:: Data listing
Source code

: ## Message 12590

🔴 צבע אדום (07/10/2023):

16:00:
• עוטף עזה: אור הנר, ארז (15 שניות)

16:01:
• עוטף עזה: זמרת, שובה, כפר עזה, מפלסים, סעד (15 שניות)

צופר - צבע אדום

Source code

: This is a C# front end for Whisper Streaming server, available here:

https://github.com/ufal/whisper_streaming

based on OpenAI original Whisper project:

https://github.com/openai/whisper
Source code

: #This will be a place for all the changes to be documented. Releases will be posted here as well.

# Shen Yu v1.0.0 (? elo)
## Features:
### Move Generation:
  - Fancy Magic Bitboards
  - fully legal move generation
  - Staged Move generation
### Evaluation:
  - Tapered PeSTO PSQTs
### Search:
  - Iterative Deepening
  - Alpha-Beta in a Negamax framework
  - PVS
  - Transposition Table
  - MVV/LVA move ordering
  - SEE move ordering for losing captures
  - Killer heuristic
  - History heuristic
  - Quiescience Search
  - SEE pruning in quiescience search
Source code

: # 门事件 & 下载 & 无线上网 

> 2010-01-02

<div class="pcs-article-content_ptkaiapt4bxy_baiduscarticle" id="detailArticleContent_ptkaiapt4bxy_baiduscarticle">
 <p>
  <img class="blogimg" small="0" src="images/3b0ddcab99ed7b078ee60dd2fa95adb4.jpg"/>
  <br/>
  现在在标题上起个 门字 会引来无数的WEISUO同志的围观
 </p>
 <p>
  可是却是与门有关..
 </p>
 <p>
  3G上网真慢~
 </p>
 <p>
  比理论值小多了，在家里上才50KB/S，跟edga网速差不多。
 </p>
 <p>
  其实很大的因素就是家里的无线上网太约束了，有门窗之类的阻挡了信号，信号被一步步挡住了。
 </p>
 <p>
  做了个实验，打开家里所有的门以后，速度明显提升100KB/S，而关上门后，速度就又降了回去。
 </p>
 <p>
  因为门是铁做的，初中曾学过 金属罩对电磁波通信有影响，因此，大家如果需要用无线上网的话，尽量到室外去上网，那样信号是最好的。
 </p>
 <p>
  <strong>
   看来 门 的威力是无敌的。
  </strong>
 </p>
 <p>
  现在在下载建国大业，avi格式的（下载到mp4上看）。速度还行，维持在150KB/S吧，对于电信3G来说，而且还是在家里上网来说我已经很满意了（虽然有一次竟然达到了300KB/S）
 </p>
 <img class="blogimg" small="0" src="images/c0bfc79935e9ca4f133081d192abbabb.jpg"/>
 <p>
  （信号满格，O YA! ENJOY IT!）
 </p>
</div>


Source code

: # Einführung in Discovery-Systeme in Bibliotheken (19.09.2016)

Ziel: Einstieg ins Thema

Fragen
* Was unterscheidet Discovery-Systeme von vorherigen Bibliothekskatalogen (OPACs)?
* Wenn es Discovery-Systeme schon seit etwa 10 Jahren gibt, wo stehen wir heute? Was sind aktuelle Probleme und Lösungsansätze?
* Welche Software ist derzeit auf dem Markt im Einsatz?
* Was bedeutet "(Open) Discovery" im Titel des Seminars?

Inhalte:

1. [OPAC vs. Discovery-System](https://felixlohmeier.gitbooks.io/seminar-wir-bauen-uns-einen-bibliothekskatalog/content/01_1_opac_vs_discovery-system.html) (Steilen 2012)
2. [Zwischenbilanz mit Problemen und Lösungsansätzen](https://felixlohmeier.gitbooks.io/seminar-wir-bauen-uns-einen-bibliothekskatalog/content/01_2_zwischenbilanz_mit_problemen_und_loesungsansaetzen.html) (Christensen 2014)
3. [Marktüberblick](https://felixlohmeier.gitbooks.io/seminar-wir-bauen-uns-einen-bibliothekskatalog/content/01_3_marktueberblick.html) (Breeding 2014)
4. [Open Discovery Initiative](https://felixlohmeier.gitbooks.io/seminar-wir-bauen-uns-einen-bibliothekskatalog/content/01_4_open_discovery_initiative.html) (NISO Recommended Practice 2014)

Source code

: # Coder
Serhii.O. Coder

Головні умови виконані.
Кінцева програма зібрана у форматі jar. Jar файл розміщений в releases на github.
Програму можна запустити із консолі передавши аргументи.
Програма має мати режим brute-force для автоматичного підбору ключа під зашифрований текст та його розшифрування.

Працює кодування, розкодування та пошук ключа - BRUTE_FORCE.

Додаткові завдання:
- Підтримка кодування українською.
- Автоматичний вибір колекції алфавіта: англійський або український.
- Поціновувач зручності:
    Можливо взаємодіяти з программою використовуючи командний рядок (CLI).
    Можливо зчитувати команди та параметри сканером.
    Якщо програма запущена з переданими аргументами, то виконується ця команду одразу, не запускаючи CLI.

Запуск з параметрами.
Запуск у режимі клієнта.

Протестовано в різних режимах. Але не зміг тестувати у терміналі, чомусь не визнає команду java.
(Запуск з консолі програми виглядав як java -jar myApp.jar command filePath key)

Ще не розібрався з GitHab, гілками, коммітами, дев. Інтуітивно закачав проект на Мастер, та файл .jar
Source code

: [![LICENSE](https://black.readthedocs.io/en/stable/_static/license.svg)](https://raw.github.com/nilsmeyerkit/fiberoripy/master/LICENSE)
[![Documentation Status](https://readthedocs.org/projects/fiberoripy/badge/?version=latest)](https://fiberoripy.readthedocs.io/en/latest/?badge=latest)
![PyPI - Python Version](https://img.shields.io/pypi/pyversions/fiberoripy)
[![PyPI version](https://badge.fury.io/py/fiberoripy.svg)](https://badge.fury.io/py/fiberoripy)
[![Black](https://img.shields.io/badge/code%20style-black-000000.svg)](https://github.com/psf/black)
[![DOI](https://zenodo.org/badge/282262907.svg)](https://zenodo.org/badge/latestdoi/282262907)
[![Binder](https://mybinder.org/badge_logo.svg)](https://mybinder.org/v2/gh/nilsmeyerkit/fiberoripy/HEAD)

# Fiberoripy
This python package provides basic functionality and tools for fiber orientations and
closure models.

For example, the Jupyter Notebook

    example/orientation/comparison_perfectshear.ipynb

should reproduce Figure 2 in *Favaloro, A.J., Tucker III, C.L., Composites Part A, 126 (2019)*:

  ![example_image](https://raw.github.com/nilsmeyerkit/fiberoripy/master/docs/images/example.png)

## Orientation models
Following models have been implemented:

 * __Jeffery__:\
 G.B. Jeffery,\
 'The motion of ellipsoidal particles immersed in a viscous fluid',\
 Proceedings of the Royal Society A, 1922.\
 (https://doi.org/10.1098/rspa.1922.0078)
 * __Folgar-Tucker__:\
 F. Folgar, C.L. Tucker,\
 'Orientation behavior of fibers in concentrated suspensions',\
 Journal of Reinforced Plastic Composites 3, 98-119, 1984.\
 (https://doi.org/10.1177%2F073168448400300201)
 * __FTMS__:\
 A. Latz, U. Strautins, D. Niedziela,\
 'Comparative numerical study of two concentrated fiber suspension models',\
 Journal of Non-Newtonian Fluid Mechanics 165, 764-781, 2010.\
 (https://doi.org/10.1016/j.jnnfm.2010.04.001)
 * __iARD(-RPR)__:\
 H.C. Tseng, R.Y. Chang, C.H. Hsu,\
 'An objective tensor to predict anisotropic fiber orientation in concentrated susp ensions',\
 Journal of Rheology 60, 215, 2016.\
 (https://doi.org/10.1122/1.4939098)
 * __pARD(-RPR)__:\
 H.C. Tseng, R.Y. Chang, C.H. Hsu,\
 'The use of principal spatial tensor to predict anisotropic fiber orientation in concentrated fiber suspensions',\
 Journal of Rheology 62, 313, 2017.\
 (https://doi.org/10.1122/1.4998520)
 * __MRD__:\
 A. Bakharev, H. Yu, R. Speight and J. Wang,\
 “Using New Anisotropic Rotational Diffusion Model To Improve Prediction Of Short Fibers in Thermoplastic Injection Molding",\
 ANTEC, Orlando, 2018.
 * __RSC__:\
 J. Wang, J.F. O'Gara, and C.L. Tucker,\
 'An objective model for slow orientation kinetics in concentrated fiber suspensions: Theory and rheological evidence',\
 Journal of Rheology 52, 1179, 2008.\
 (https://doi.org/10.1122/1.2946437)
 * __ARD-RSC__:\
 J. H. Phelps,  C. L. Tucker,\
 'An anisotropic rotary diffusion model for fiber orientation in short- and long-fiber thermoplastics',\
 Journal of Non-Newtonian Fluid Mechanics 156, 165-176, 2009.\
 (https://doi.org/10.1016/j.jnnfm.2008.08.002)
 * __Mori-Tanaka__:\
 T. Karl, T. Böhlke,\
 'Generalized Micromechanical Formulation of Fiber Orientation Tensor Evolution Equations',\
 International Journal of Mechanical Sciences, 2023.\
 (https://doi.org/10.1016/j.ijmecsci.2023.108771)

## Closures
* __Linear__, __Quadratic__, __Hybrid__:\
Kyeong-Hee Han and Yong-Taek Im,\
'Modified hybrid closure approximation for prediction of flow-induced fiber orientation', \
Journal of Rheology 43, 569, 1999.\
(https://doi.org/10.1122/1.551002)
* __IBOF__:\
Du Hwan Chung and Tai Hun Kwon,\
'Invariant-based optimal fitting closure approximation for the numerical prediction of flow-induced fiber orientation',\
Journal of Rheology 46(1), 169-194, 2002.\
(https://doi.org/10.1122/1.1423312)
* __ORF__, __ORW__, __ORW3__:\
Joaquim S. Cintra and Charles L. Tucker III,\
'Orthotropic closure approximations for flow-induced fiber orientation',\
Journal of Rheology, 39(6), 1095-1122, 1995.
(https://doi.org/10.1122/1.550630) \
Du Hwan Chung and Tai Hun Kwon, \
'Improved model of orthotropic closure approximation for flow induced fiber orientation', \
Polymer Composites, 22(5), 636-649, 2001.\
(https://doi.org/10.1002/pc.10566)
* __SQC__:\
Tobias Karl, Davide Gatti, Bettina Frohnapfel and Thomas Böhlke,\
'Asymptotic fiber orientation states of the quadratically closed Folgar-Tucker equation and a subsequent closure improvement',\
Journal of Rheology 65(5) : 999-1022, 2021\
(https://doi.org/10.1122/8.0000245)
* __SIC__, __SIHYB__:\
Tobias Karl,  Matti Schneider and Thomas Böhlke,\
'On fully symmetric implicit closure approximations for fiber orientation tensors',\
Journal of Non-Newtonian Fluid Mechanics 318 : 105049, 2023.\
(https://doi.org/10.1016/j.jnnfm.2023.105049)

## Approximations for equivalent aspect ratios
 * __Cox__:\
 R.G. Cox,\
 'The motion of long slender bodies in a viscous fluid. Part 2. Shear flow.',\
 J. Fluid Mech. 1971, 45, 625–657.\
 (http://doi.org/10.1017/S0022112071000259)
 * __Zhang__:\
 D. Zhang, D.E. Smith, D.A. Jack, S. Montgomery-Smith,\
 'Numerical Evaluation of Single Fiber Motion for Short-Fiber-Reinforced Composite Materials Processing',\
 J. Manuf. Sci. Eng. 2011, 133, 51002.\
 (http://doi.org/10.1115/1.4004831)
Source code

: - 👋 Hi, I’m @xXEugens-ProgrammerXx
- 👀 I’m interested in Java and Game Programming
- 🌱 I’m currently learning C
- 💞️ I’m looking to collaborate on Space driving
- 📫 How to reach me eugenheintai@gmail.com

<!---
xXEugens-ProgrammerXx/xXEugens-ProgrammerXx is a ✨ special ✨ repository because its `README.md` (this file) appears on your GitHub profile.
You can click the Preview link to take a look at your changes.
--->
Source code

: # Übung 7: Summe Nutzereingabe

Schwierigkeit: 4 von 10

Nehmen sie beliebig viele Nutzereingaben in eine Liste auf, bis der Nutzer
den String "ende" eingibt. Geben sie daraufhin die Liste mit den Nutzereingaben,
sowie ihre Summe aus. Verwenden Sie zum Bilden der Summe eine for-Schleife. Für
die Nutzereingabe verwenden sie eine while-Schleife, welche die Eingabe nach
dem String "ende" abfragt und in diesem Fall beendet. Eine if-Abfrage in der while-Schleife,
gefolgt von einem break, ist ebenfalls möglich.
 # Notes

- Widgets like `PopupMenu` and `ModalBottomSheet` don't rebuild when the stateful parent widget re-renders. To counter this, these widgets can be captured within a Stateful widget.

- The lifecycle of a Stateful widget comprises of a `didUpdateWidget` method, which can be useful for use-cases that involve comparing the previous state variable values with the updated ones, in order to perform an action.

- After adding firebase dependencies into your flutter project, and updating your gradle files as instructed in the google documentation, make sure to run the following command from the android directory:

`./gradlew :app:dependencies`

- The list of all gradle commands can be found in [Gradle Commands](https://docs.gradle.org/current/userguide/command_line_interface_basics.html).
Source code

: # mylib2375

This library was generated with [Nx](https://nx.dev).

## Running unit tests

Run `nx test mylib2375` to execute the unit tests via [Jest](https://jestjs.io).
::::
Work to be completed: Retype exactly the lines above, from the one with "For example, the Jupyter Notebook" through the one with "New Anisotropic Rotational", inclusive.

Completed task:
For example, the Jupyter Notebook

    example/orientation/comparison_perfectshear.ipynb

should reproduce Figure 2 in *Favaloro, A.J., Tucker III, C.L., Composites Part A, 126 (2019)*:

  ![example_image](https://raw.github.com/nilsmeyerkit/fiberoripy/master/docs/images/example.png)

## Orientation models
Following models have been implemented:

 * __Jeffery__:\
 G.B. Jeffery,\
 'The motion of ellipsoidal particles immersed in a viscous fluid',\
 Proceedings of the Royal Society A, 1922.\
 (https://doi.org/10.1098/rspa.1922.0078)
 * __Folgar-Tucker__:\
 F. Folgar, C.L. Tucker,\
 'Orientation behavior of fibers in concentrated suspensions',\
 Journal of Reinforced Plastic Composites 3, 98-119, 1984.\
 (https://doi.org/10.1177%2F073168448400300201)
 * __FTMS__:\
 A. Latz, U. Strautins, D. Niedziela,\
 'Comparative numerical study of two concentrated fiber suspension models',\
 Journal of Non-Newtonian Fluid Mechanics 165, 764-781, 2010.\
 (https://doi.org/10.1016/j.jnnfm.2010.04.001)
 * __iARD(-RPR)__:\
 H.C. Tseng, R.Y. Chang, C.H. Hsu,\
 'An objective tensor to predict anisotropic fiber orientation in concentrated susp ensions',\
 Journal of Rheology 60, 215, 2016.\
 (https://doi.org/10.1122/1.4939098)
 * __pARD(-RPR)__:\
 H.C. Tseng, R.Y. Chang, C.H. Hsu,\
 'The use of principal spatial tensor to predict anisotropic fiber orientation in concentrated fiber suspensions',\
 Journal of Rheology 62, 313, 2017.\
 (https://doi.org/10.1122/1.4998520)
 * __MRD__:\
 A. Bakharev, H. Yu, R. Speight and J. Wang,\
 “Using New Anisotropic Rotational Diffusion Model To Improve Prediction Of Short Fibers in Thermoplastic Injection Molding",\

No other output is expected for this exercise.